• **EXERCISE DIRECTIONS**: Set down the full listing exactly, character for character.

• **RECORDS SUPPLIED**:
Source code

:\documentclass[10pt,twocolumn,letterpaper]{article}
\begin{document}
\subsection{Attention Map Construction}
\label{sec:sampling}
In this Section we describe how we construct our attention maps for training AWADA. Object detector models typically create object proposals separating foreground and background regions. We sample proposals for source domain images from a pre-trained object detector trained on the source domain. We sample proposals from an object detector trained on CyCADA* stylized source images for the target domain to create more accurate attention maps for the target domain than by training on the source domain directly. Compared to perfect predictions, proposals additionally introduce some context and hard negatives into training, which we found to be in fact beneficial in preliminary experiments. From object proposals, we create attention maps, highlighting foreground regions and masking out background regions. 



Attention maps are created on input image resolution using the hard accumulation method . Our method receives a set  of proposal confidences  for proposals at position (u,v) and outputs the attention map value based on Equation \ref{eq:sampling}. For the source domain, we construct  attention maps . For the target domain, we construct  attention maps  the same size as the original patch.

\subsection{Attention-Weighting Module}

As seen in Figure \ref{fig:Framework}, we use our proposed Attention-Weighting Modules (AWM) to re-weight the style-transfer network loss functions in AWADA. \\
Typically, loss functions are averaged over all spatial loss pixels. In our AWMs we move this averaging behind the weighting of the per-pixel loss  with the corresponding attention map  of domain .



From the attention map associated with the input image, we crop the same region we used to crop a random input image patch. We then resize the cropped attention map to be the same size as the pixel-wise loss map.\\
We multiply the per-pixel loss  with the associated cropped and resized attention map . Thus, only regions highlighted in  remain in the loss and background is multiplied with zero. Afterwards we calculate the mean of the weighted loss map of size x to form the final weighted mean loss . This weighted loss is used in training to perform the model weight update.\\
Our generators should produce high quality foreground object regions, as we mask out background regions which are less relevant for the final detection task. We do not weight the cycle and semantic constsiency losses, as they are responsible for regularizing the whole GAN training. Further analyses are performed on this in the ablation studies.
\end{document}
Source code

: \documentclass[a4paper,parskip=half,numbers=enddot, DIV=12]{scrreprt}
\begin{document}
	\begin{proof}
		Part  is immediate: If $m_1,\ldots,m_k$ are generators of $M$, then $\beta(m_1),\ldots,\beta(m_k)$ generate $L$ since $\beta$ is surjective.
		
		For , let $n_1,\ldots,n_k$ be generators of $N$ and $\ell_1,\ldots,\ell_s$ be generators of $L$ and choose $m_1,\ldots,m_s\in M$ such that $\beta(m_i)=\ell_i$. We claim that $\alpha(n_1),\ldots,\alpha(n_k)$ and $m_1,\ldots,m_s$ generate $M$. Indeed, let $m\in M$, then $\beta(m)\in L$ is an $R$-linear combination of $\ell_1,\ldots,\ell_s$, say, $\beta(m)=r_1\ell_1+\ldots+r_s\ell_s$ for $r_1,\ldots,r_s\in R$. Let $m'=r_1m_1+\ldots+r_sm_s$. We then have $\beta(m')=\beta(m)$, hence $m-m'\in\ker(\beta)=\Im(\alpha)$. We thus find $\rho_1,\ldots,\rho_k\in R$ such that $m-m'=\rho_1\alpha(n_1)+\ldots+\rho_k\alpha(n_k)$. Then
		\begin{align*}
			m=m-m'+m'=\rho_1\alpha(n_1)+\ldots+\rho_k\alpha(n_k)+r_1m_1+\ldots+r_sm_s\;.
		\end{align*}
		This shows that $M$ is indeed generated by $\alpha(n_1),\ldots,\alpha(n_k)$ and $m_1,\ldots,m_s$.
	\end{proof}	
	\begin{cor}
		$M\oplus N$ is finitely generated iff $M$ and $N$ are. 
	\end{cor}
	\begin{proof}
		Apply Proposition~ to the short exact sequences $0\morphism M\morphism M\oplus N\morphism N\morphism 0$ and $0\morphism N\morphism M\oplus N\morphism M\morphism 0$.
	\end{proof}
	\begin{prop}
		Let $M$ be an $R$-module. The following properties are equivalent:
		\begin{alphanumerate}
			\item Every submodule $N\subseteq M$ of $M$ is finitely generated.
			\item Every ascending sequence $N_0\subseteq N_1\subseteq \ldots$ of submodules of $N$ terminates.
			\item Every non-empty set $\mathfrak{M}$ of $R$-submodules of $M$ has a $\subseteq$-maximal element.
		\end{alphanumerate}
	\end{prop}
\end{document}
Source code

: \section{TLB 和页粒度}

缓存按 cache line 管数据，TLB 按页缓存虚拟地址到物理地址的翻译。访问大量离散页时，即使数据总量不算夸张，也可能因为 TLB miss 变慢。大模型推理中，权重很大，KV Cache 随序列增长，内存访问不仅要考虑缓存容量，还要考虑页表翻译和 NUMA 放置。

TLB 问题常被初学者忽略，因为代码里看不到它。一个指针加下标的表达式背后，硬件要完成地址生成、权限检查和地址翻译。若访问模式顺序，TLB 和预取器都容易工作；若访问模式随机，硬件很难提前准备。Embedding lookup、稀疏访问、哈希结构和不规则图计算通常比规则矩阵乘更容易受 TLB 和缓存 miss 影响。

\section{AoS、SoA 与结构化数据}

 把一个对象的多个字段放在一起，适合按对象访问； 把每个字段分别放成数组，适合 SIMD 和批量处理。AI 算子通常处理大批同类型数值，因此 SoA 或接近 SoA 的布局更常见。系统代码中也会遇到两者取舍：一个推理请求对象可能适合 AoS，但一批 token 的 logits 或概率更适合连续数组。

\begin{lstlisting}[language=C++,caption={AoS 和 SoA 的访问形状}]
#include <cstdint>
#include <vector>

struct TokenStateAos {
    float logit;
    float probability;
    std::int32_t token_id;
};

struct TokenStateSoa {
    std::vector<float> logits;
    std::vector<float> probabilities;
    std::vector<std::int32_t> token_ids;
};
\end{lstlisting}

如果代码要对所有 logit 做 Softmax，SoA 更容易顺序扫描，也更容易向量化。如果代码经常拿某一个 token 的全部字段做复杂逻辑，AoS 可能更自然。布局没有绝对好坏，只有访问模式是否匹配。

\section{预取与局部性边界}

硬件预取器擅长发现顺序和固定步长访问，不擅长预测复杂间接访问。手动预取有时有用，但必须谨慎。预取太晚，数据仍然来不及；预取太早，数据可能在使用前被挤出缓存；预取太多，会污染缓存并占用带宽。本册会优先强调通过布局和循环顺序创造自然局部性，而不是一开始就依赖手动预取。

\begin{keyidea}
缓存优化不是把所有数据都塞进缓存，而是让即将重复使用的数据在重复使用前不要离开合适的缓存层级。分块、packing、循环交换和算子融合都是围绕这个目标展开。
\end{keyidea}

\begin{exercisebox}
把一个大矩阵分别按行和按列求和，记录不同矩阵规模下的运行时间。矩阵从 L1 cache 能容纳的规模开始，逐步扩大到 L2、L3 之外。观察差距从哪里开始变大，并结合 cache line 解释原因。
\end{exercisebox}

• **EXERCISE OUTPUT**:
Source code

:\documentclass[10pt,twocolumn,letterpaper]{article}
\begin{document}
\subsection{Attention Map Construction}
\label{sec:sampling}
In this Section we describe how we construct our attention maps for training AWADA. Object detector models typically create object proposals separating foreground and background regions. We sample proposals for source domain images from a pre-trained object detector trained on the source domain. We sample proposals from an object detector trained on CyCADA* stylized source images for the target domain to create more accurate attention maps for the target domain than by training on the source domain directly. Compared to perfect predictions, proposals additionally introduce some context and hard negatives into training, which we found to be in fact beneficial in preliminary experiments. From object proposals, we create attention maps, highlighting foreground regions and masking out background regions. 



Attention maps are created on input image resolution using the hard accumulation method . Our method receives a set  of proposal confidences  for proposals at position (u,v) and outputs the attention map value based on Equation \ref{eq:sampling}. For the source domain, we construct  attention maps . For the target domain, we construct  attention maps  the same size as the original patch.

\subsection{Attention-Weighting Module}

As seen in Figure \ref{fig:Framework}, we use our proposed Attention-Weighting Modules (AWM) to re-weight the style-transfer network loss functions in AWADA. \\
Typically, loss functions are averaged over all spatial loss pixels. In our AWMs we move this averaging behind the weighting of the per-pixel loss  with the corresponding attention map  of domain .



From the attention map associated with the input image, we crop the same region we used to crop a random input image patch. We then resize the cropped attention map to be the same size as the pixel-wise loss map.\\
We multiply the per-pixel loss  with the associated cropped and resized attention map . Thus, only regions highlighted in  remain in the loss and background is multiplied with zero. Afterwards we calculate the mean of the weighted loss map of size x to form the final weighted mean loss . This weighted loss is used in training to perform the model weight update.\\
Our generators should produce high quality foreground object regions, as we mask out background regions which are less relevant for the final detection task. We do not weight the cycle and semantic constsiency losses, as they are responsible for regularizing the whole GAN training. Further analyses are performed on this in the ablation studies.
\end{document}
Source code

: \documentclass[a4paper,parskip=half,numbers=enddot, DIV=12]{scrreprt}
\begin{document}
	\begin{proof}
		Part  is immediate: If $m_1,\ldots,m_k$ are generators of $M$, then $\beta(m_1),\ldots,\beta(m_k)$ generate $L$ since $\beta$ is surjective.
		
		For , let $n_1,\ldots,n_k$ be generators of $N$ and $\ell_1,\ldots,\ell_s$ be generators of $L$ and choose $m_1,\ldots,m_s\in M$ such that $\beta(m_i)=\ell_i$. We claim that $\alpha(n_1),\ldots,\alpha(n_k)$ and $m_1,\ldots,m_s$ generate $M$. Indeed, let $m\in M$, then $\beta(m)\in L$ is an $R$-linear combination of $\ell_1,\ldots,\ell_s$, say, $\beta(m)=r_1\ell_1+\ldots+r_s\ell_s$ for $r_1,\ldots,r_s\in R$. Let $m'=r_1m_1+\ldots+r_sm_s$. We then have $\beta(m')=\beta(m)$, hence $m-m'\in\ker(\beta)=\Im(\alpha)$. We thus find $\rho_1,\ldots,\rho_k\in R$ such that $m-m'=\rho_1\alpha(n_1)+\ldots+\rho_k\alpha(n_k)$. Then
		\begin{align*}
			m=m-m'+m'=\rho_1\alpha(n_1)+\ldots+\rho_k\alpha(n_k)+r_1m_1+\ldots+r_sm_s\;.
		\end{align*}
		This shows that $M$ is indeed generated by $\alpha(n_1),\ldots,\alpha(n_k)$ and $m_1,\ldots,m_s$.
	\end{proof}	
	\begin{cor}
		$M\oplus N$ is finitely generated iff $M$ and $N$ are. 
	\end{cor}
	\begin{proof}
		Apply Proposition~ to the short exact sequences $0\morphism M\morphism M\oplus N\morphism N\morphism 0$ and $0\morphism N\morphism M\oplus N\morphism M\morphism 0$.
	\end{proof}
	\begin{prop}
		Let $M$ be an $R$-module. The following properties are equivalent:
		\begin{alphanumerate}
			\item Every submodule $N\subseteq M$ of $M$ is finitely generated.
			\item Every ascending sequence $N_0\subseteq N_1\subseteq \ldots$ of submodules of $N$ terminates.
			\item Every non-empty set $\mathfrak{M}$ of $R$-submodules of $M$ has a $\subseteq$-maximal element.
		\end{alphanumerate}
	\end{prop}
\end{document}
Source code

: \section{TLB 和页粒度}

缓存按 cache line 管数据，TLB 按页缓存虚拟地址到物理地址的翻译。访问大量离散页时，即使数据总量不算夸张，也可能因为 TLB miss 变慢。大模型推理中，权重很大，KV Cache 随序列增长，内存访问不仅要考虑缓存容量，还要考虑页表翻译和 NUMA 放置。

TLB 问题常被初学者忽略，因为代码里看不到它。一个指针加下标的表达式背后，硬件要完成地址生成、权限检查和地址翻译。若访问模式顺序，TLB 和预取器都容易工作；若访问模式随机，硬件很难提前准备。Embedding lookup、稀疏访问、哈希结构和不规则图计算通常比规则矩阵乘更容易受 TLB 和缓存 miss 影响。

\section{AoS、SoA 与结构化数据}

 把一个对象的多个字段放在一起，适合按对象访问； 把每个字段分别放成数组，适合 SIMD 和批量处理。AI 算子通常处理大批同类型数值，因此 SoA 或接近 SoA 的布局更常见。系统代码中也会遇到两者取舍：一个推理请求对象可能适合 AoS，但一批 token 的 logits 或概率更适合连续数组。

\begin{lstlisting}[language=C++,caption={AoS 和 SoA 的访问形状}]
#include <cstdint>
#include <vector>

struct TokenStateAos {
    float logit;
    float probability;
    std::int32_t token_id;
};

struct TokenStateSoa {
    std::vector<float> logits;
    std::vector<float> probabilities;
    std::vector<std::int32_t> token_ids;
};
\end{lstlisting}

如果代码要对所有 logit 做 Softmax，SoA 更容易顺序扫描，也更容易向量化。如果代码经常拿某一个 token 的全部字段做复杂逻辑，AoS 可能更自然。布局没有绝对好坏，只有访问模式是否匹配。

\section{预取与局部性边界}

硬件预取器擅长发现顺序和固定步长访问，不擅长预测复杂间接访问。手动预取有时有用，但必须谨慎。预取太晚，数据仍然来不及；预取太早，数据可能在使用前被挤出缓存；预取太多，会污染缓存并占用带宽。本册会优先强调通过布局和循环顺序创造自然局部性，而不是一开始就依赖手动预取。

\begin{keyidea}
缓存优化不是把所有数据都塞进缓存，而是让即将重复使用的数据在重复使用前不要离开合适的缓存层级。分块、packing、循环交换和算子融合都是围绕这个目标展开。
\end{keyidea}

\begin{exercisebox}
把一个大矩阵分别按行和按列求和，记录不同矩阵规模下的运行时间。矩阵从 L1 cache 能容纳的规模开始，逐步扩大到 L2、L3 之外。观察差距从哪里开始变大，并结合 cache line 解释原因。
\end{exercisebox}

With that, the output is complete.